# Cold closets



## Scuba_Dave (Jan 16, 2009)

If there isn't any way for heat to enter the closets then they will stay cold
All of my closets are cold in the winter - 1st floor & 2nd floor
I only have R6-7 insulation so I will be pulling the walls down & putting in new insulation


----------



## yuri (Nov 29, 2008)

Scuba Dave is correct. You probably need another heat vent to the bedroom or a supplemental 1500 watt Honeywell baseboard heater for at night. Does it have a return air vent, if not you are not getting good circulation. My pantry is cool, has no heat vent and I have a super tight R20 walls type house. The Cheerios don't mind.


----------



## clouts69 (Nov 8, 2009)

I 'm not sure I agree. I have several other closets with outside facing walls that do not have this issue.


----------



## yuri (Nov 29, 2008)

You may have a draft thru the wall or convection current.

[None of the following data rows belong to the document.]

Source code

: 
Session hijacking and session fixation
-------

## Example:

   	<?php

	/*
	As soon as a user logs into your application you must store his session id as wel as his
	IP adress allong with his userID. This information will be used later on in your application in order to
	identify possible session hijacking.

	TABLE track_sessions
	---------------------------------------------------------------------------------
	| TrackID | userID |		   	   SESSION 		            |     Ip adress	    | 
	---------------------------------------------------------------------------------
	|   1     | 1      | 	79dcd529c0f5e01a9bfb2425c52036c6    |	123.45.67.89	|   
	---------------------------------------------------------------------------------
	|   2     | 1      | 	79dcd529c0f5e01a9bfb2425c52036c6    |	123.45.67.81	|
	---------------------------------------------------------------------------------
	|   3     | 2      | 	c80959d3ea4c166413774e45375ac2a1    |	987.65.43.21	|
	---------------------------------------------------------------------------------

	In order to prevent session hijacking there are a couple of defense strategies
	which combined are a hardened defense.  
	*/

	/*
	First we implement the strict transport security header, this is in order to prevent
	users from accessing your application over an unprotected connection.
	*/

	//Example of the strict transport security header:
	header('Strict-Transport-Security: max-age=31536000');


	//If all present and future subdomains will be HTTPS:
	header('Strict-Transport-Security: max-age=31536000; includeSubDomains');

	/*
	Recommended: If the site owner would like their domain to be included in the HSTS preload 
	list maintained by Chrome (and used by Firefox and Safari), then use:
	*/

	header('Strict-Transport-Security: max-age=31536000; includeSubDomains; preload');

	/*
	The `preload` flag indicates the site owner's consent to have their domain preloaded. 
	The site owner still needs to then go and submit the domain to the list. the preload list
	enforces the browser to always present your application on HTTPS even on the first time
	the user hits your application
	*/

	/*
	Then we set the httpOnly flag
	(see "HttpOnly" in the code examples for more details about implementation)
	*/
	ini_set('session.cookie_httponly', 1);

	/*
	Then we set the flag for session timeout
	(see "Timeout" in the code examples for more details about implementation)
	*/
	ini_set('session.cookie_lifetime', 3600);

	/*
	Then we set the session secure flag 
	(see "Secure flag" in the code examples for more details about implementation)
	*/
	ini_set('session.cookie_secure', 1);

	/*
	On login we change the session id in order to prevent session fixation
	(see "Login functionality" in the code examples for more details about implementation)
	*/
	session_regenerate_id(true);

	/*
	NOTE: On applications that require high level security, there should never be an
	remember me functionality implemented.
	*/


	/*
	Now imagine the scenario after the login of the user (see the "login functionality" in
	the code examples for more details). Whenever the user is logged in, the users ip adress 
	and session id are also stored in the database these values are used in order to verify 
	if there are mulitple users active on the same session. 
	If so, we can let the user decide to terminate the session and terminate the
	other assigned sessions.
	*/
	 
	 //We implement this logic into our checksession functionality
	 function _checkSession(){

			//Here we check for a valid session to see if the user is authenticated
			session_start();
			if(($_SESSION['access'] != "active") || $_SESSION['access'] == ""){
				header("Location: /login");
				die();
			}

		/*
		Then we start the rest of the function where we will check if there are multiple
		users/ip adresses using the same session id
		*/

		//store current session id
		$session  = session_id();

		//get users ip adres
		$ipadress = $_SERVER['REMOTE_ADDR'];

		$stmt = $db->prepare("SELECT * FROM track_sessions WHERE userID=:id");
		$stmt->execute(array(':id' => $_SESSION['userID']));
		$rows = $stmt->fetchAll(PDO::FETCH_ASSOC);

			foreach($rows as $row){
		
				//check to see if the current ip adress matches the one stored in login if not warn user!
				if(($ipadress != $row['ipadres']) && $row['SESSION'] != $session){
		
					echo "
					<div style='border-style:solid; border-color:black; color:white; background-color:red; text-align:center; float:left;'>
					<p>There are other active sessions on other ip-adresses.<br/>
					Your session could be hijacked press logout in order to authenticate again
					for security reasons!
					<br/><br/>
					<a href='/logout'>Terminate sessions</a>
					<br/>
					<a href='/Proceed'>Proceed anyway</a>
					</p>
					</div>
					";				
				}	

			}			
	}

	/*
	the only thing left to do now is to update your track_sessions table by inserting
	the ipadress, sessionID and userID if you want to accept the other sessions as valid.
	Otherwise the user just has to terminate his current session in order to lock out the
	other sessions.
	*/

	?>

The North is always coldest. You may have to open up the wall and seal it with vapor barrier and make sure the vapor barrier is glued at the top so air currents cannot flow. I have built 2 houses in a very cold part of Canada and we glue all our vapor barrier to the ceiling etc.


----------



## beenthere (Oct 11, 2008)

Just a WASITD.
Maybe your room doesn't have enough heat to it. And that is why it and those closets are cold.


----------



## clouts69 (Nov 8, 2009)

I really don't think that is it. I mean the closets can get cold but when you rub your hand along every wall surface in these closets you only feel cold on the top 1/3 to 1/2 of the outside walls and only in those closets.


----------



## beenthere (Oct 11, 2008)

Then you have air leakage into those walls. Weather by electrical wiring holes that weren't sealed, or building defect/construction. Like vapor barrier was torn and not fixed before closing wall. Or top plates not sealed. I can't tell you.

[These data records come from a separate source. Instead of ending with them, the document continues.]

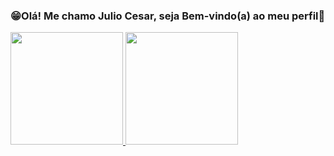 ### 😁Olá! Me chamo Julio Cesar, seja Bem-vindo(a) ao meu perfil👋

<div>
  <a href="https://beacons.ai/gofdd">
    <img height="180em" src="https://github-readme-stats.vercel.app/api?username=GoFDD&show_icons=true&theme-cobalt&include_all_commits=true&count_private=true&bg_color=black"/> 
    <img height="180em" src="https://github-readme-stats.vercel.app/api/top-langs/?username=GoFDD&layout=compact&langs_count=168theme=dracula"/>
</div>

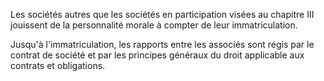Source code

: Les sociétés autres que les sociétés en participation visées au chapitre III jouissent de la personnalité morale à compter de leur immatriculation.

Jusqu'à l'immatriculation, les rapports entre les associés sont régis par le contrat de société et par les principes généraux du droit applicable aux contrats et obligations.
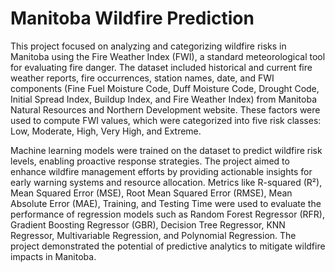 # Manitoba Wildfire Prediction
This project focused on analyzing and categorizing wildfire risks in Manitoba using the Fire Weather Index (FWI), a standard meteorological tool for evaluating fire danger. The dataset included historical and current fire weather reports, fire occurrences, station names, date, and FWI components (Fine Fuel Moisture Code, Duff Moisture Code, Drought Code, Initial Spread Index, Buildup Index, and Fire Weather Index) from Manitoba Natural Resources and Northern Development website. These factors were used to compute FWI values, which were categorized into five risk classes: Low, Moderate, High, Very High, and Extreme.

Machine learning models were trained on the dataset to predict wildfire risk levels, enabling proactive response strategies. The project aimed to enhance wildfire management efforts by providing actionable insights for early warning systems and resource allocation. Metrics like R-squared (R²), Mean Squared Error (MSE), Root Mean Squared Error (RMSE), Mean Absolute Error (MAE), Training, and Testing Time were used to evaluate the performance of regression models such as Random Forest Regressor (RFR), Gradient Boosting Regressor (GBR), Decision Tree Regressor, KNN Regressor, Multivariable Regression, and Polynomial Regression. The project demonstrated the potential of predictive analytics to mitigate wildfire impacts in Manitoba.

But some sort of air leakage.


----------



## yuri (Nov 29, 2008)

Exactly. Thermostats on interior walls can also be affected by those drafts and short cycle. Open the wall and seal the vapor barrier (which you have now punctured from exploration) properly and check the insulation. Stop the drafts and it will help a lot.


----------



## Scuba_Dave (Jan 16, 2009)

clouts69 said:


> I'm not sure I agree. I have several other closets with outside facing walls that do not have this issue.


1st floor or 2nd floor?


----------



## clouts69 (Nov 8, 2009)

Scuba_Dave said:


> 1st floor or 2nd floor?


2nd floor


----------



## clouts69 (Nov 8, 2009)

yuri said:


> Exactly. Thermostats on interior walls can also be affected by those drafts and short cycle. Open the wall and seal the vapor barrier (which you have now punctured from exploration) properly and check the insulation. Stop the drafts and it will help a lot.


I'm a little confused. My knowledge of construction is limited but I have some basic experience. Vapor barrier is on the outside sheathing from what I understand. My exploration consisted of drilling two small holes through the drywall. I did not penetrate the paper backing of the insulation. When you say open the wall and seal the vapor barrier are you referring to opening the outside wall? Can you elaborate a bit on what you exactly are referring to. Thanks


----------



## tinmanrob (Aug 9, 2009)

Vapour barrier is on the warm side.
Air barrier is on the outside.
T-shirt weather here today Yuri.


----------



## Scuba_Dave (Jan 16, 2009)

Scuba_Dave said:


> 1st floor or 2nd floor?





clouts69 said:


> 2nd floor


So all of the closets are on the 2nd floor
And only this one closet on the 2nd floor is cold ?


----------



## clouts69 (Nov 8, 2009)

Scuba Dave, that is correct. All bedrooms are on the top floor and I have 3 closets with outside facing walls as part of their construction and only those 2 have this issue.


----------



## beenthere (Oct 11, 2008)

Are all the closets north facing.


----------